Whangaia Nga Pa Harakeke was set up in response to this district having the worst family violence rates in the country.
Police get called to more than 3500 cases of family harm a year in this region, or 70 a week on average.
Programme director Senior Sergeant Greg Brown said the rate of family harm incidents in Tairawhiti has reduced in a number of individual cases.
The team of 23, comprising police, iwi, Hauora Tairawhiti, Women’s Refuge, Oranga Tamariki, Corrections and a wider group of partner agencies, wanted to make a difference for whanau (family), he said.
“The system does not always get it right, but we are committed to improving what we do so whanau are safer.
“Some of the personal stories are truly inspiring and it is really cool to be part of helping a whanau be safer so that they can then focus on achieving their aspirations.
“You can see it in people’s eyes and it is what will lead to generational change.
“We have a lot of undiagnosed trauma in our whanau, which is deeply concerning because it means whanau are carrying a heavy burden.

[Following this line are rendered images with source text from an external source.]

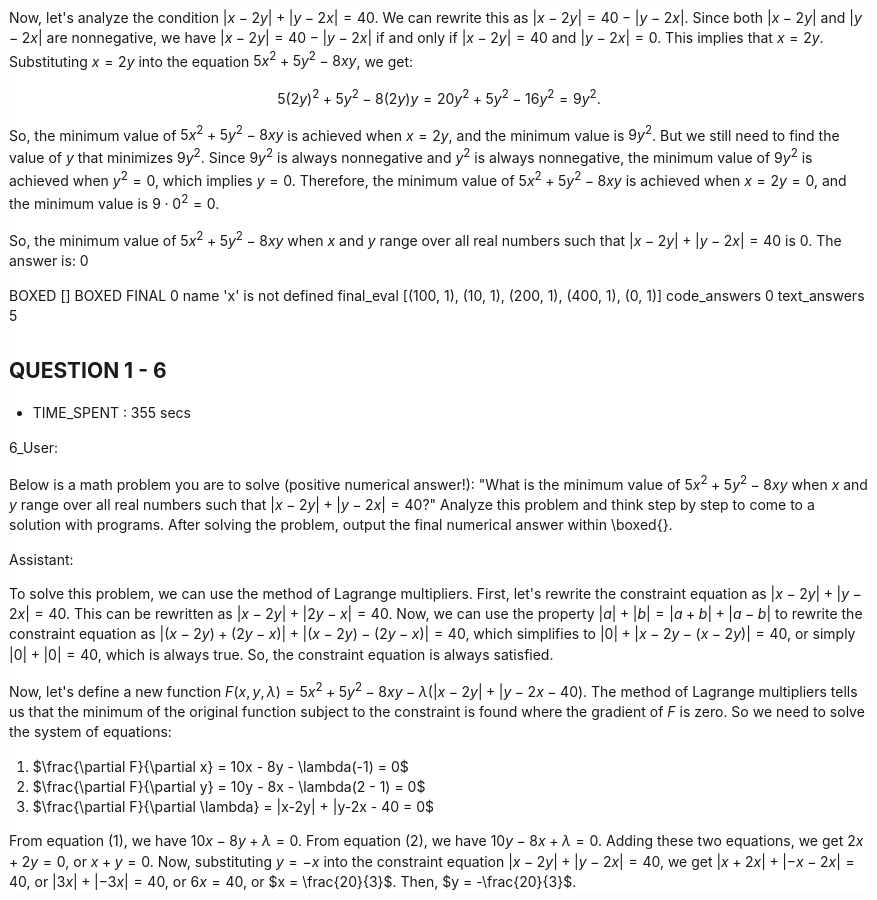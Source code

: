 Now, let's analyze the condition $|x-2y| + |y-2x| = 40$. We can rewrite this as $|x-2y| = 40 - |y-2x|$. Since both $|x-2y|$ and $|y-2x|$ are nonnegative, we have $|x-2y| = 40 - |y-2x|$ if and only if $|x-2y| = 40$ and $|y-2x| = 0$. This implies that $x = 2y$. Substituting $x = 2y$ into the equation $5x^2+5y^2-8xy$, we get:

$$5(2y)^2 + 5y^2 - 8(2y)y = 20y^2 + 5y^2 - 16y^2 = 9y^2.$$

So, the minimum value of $5x^2+5y^2-8xy$ is achieved when $x = 2y$, and the minimum value is $9y^2$. But we still need to find the value of $y$ that minimizes $9y^2$. Since $9y^2$ is always nonnegative and $y^2$ is always nonnegative, the minimum value of $9y^2$ is achieved when $y^2 = 0$, which implies $y = 0$. Therefore, the minimum value of $5x^2+5y^2-8xy$ is achieved when $x = 2y = 0$, and the minimum value is $9 \cdot 0^2 = 0$.

So, the minimum value of $5x^2+5y^2-8xy$ when $x$ and $y$ range over all real numbers such that $|x-2y| + |y-2x| = 40$ is $0$. The answer is: $0$

BOXED []
BOXED FINAL 0
name 'x' is not defined final_eval
[(100, 1), (10, 1), (200, 1), (400, 1), (0, 1)]
code_answers 0 text_answers 5



## QUESTION 1 - 6 
- TIME_SPENT : 355 secs

6_User:

Below is a math problem you are to solve (positive numerical answer!):
"What is the minimum value of $5x^2+5y^2-8xy$ when $x$ and $y$ range over all real numbers such that $|x-2y| + |y-2x| = 40$?"
Analyze this problem and think step by step to come to a solution with programs. After solving the problem, output the final numerical answer within \boxed{}.

Assistant:


To solve this problem, we can use the method of Lagrange multipliers. First, let's rewrite the constraint equation as $|x-2y| + |y-2x| = 40$. This can be rewritten as $|x-2y| + |2y-x| = 40$. Now, we can use the property $|a| + |b| = |a+b| + |a-b|$ to rewrite the constraint equation as $|(x-2y) + (2y-x)| + |(x-2y) - (2y-x)| = 40$, which simplifies to $|0| + |x-2y - (x-2y)| = 40$, or simply $|0| + |0| = 40$, which is always true. So, the constraint equation is always satisfied.

Now, let's define a new function $F(x, y, \lambda) = 5x^2 + 5y^2 - 8xy - \lambda(|x-2y| + |y-2x - 40)$. The method of Lagrange multipliers tells us that the minimum of the original function subject to the constraint is found where the gradient of $F$ is zero. So we need to solve the system of equations:

1. $\frac{\partial F}{\partial x} = 10x - 8y - \lambda(-1) = 0$
2. $\frac{\partial F}{\partial y} = 10y - 8x - \lambda(2 - 1) = 0$
3. $\frac{\partial F}{\partial \lambda} = |x-2y| + |y-2x - 40 = 0$

From equation (1), we have $10x - 8y + \lambda = 0$. From equation (2), we have $10y - 8x + \lambda = 0$. Adding these two equations, we get $2x + 2y = 0$, or $x + y = 0$. Now, substituting $y = -x$ into the constraint equation $|x-2y| + |y-2x| = 40$, we get $|x+2x| + |-x-2x| = 40$, or $|3x| + |-3x| = 40$, or $6x = 40$, or $x = \frac{20}{3}$. Then, $y = -\frac{20}{3}$.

“But case by case and whanau by whanau we are beginning to see that change is possible.
“There are number of people who are living a happier life through our collective efforts and that makes all the hard times worth the effort.”
A number of people have had complete changes in their home and are now much safer because of that.
“But so far we have not seen an overall reduction in family violence offences as yet. Overall there is still plenty of work to be done,” Snr Sgt Brown said.
“While the rate of violence remains static there are more calls from people seeking help before the situation escalates. That is a positive step in the community. It means we can be more effective in our intervention work.”
The cases brought forward go to a joint ‘triage table’, where the risk is assessed and concerns identified.
“We work out how and who is the best to work with the whanau.
“I am still amazed at some of the struggles our whanau deal with on a daily basis.”
Snr Sgt Brown said the focus was on people being able to achieve their potential.
“We regularly hear deeply troubling stories of violence and hardship, frustration with ‘the system’, and whanau who need help.
“The situations are many and varied, and just when you think you have heard it all, another case comes in that proves there is more work to be done.”
While violence was a significant factor, what was harder to measure was the psychological impact of that violence, power and control, or other forms of negative behaviours.
“The effect on those suffering this abuse is huge. The impact is long lasting and is why we encourage anyone who is concerned about their situation, or anyone they know, to contact the team.”
Snr Sgt Brown said often those responsible had their own story of abuse.
“But violence is a choice and it is never OK.
“They would not use violence or abuse their partner if I was sitting in the living room in my uniform, would they?
“So those making that choice need to change and there is help available. That is why we work with everyone involved, including the perpetrator, even if they end up in our cells.”
Honest conversations about the impact a perpetrator’s actions have on their partner and children often ends in tears, he said.
“But those tears can become a strong motivator for change.
“We have had a number of men come to this realisation, seek help and are now much safer for their whanau.
“That sort of success is what keeps us going. We focus on creating the opportunity, and when whanau are ready, we are there for them.
“Our kaupapa is have a cup of tea, see the person and see the opportunity.”
It has been immensley pleasing to see more whanau happy to come to the team and seek help.
“Just the other night a member of the community brought in a lady who had been living in an abusive relationship.
“That is a really big step but that created the opportunity for us to help her and her child to be safe.
“With the immediate crisis over, now we wrap around services to help empower her and resolve the harm she has suffered.
“In another case, a father bought his daughter in after discovering some really serious violence in her relationship.
She was young, and had been strangled a number of times. This is a major risk factor, and we are always grateful when whanau seek help.”